**Exercise description**:
Output only the lines below from the one containing "Państwowa Inspekcja Pracy." to the one containing "społeczna inspekcja pracy.", exactly as written, both ends kept.

Stored data entries
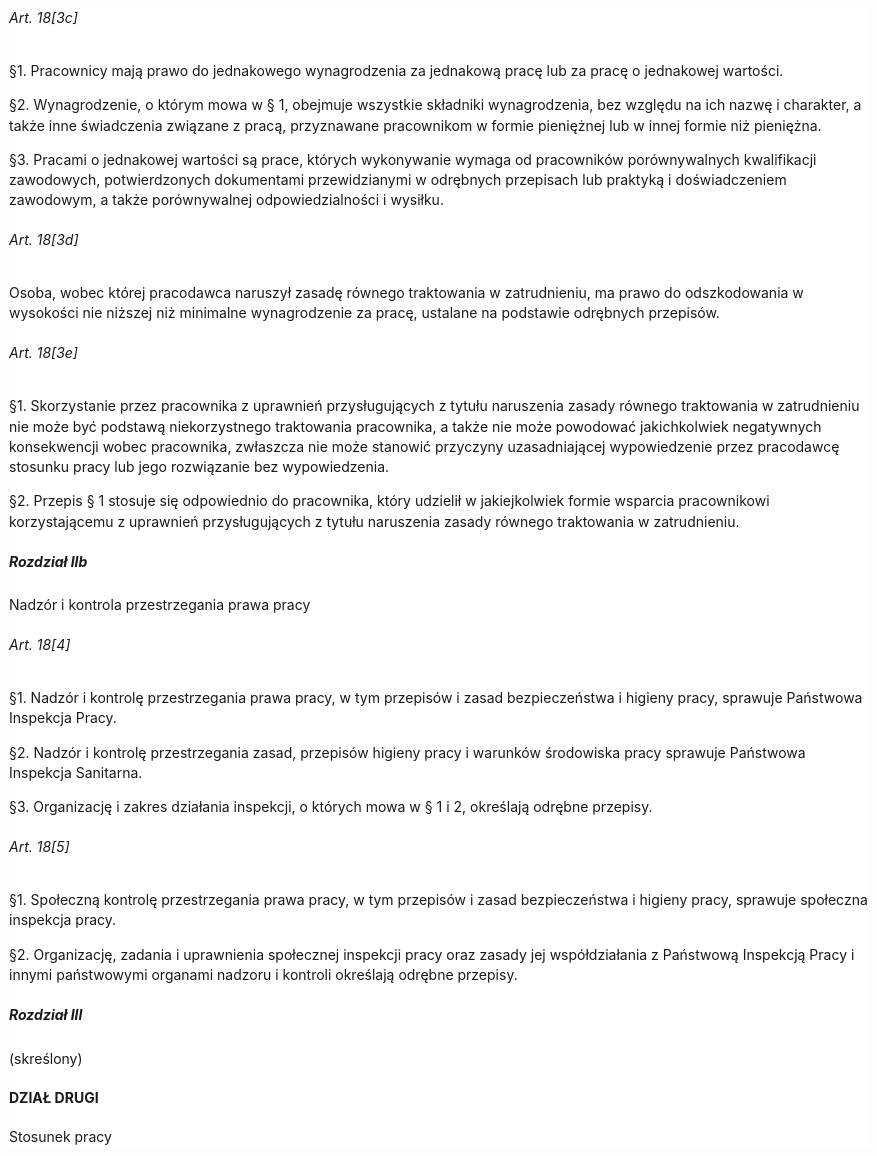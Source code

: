 ###### Art. 18[3c]
§1. Pracownicy mają prawo do jednakowego wynagrodzenia za jednakową pracę lub za pracę o jednakowej wartości.

§2. Wynagrodzenie, o którym mowa w § 1, obejmuje wszystkie składniki wynagrodzenia, bez względu na ich nazwę i charakter, a także inne świadczenia związane z pracą, przyznawane pracownikom w formie pieniężnej lub w innej formie niż pieniężna.

§3. Pracami o jednakowej wartości są prace, których wykonywanie wymaga od pracowników porównywalnych kwalifikacji zawodowych, potwierdzonych dokumentami przewidzianymi w odrębnych przepisach lub praktyką i doświadczeniem zawodowym, a także porównywalnej odpowiedzialności i wysiłku.

###### Art. 18[3d]
Osoba, wobec której pracodawca naruszył zasadę równego traktowania w zatrudnieniu, ma prawo do odszkodowania w wysokości nie niższej niż minimalne wynagrodzenie za pracę, ustalane na podstawie odrębnych przepisów.
###### Art. 18[3e]
§1. Skorzystanie przez pracownika z uprawnień przysługujących z tytułu naruszenia zasady równego traktowania w zatrudnieniu nie może być podstawą niekorzystnego traktowania pracownika, a także nie może powodować jakichkolwiek negatywnych konsekwencji wobec pracownika, zwłaszcza nie może stanowić przyczyny uzasadniającej wypowiedzenie przez pracodawcę stosunku pracy lub jego rozwiązanie bez wypowiedzenia.

§2. Przepis § 1 stosuje się odpowiednio do pracownika, który udzielił w jakiejkolwiek formie wsparcia pracownikowi korzystającemu z uprawnień przysługujących z tytułu naruszenia zasady równego traktowania w zatrudnieniu.


##### Rozdział IIb

Nadzór i kontrola przestrzegania prawa pracy
###### Art. 18[4]
§1. Nadzór i kontrolę przestrzegania prawa pracy, w tym przepisów i zasad bezpieczeństwa i higieny pracy, sprawuje Państwowa Inspekcja Pracy.

§2. Nadzór i kontrolę przestrzegania zasad, przepisów higieny pracy i warunków środowiska pracy sprawuje Państwowa Inspekcja Sanitarna.

§3. Organizację i zakres działania inspekcji, o których mowa w § 1 i 2, określają odrębne przepisy.

###### Art. 18[5]
§1. Społeczną kontrolę przestrzegania prawa pracy, w tym przepisów i zasad bezpieczeństwa i higieny pracy, sprawuje społeczna inspekcja pracy.

§2. Organizację, zadania i uprawnienia społecznej inspekcji pracy oraz zasady jej współdziałania z Państwową Inspekcją Pracy i innymi państwowymi organami nadzoru i kontroli określają odrębne przepisy.


##### Rozdział III

(skreślony)

#### DZIAŁ DRUGI

Stosunek pracy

**Solution to this exercise**:
§1. Nadzór i kontrolę przestrzegania prawa pracy, w tym przepisów i zasad bezpieczeństwa i higieny pracy, sprawuje Państwowa Inspekcja Pracy.

§2. Nadzór i kontrolę przestrzegania zasad, przepisów higieny pracy i warunków środowiska pracy sprawuje Państwowa Inspekcja Sanitarna.

§3. Organizację i zakres działania inspekcji, o których mowa w § 1 i 2, określają odrębne przepisy.

###### Art. 18[5]
§1. Społeczną kontrolę przestrzegania prawa pracy, w tym przepisów i zasad bezpieczeństwa i higieny pracy, sprawuje społeczna inspekcja pracy.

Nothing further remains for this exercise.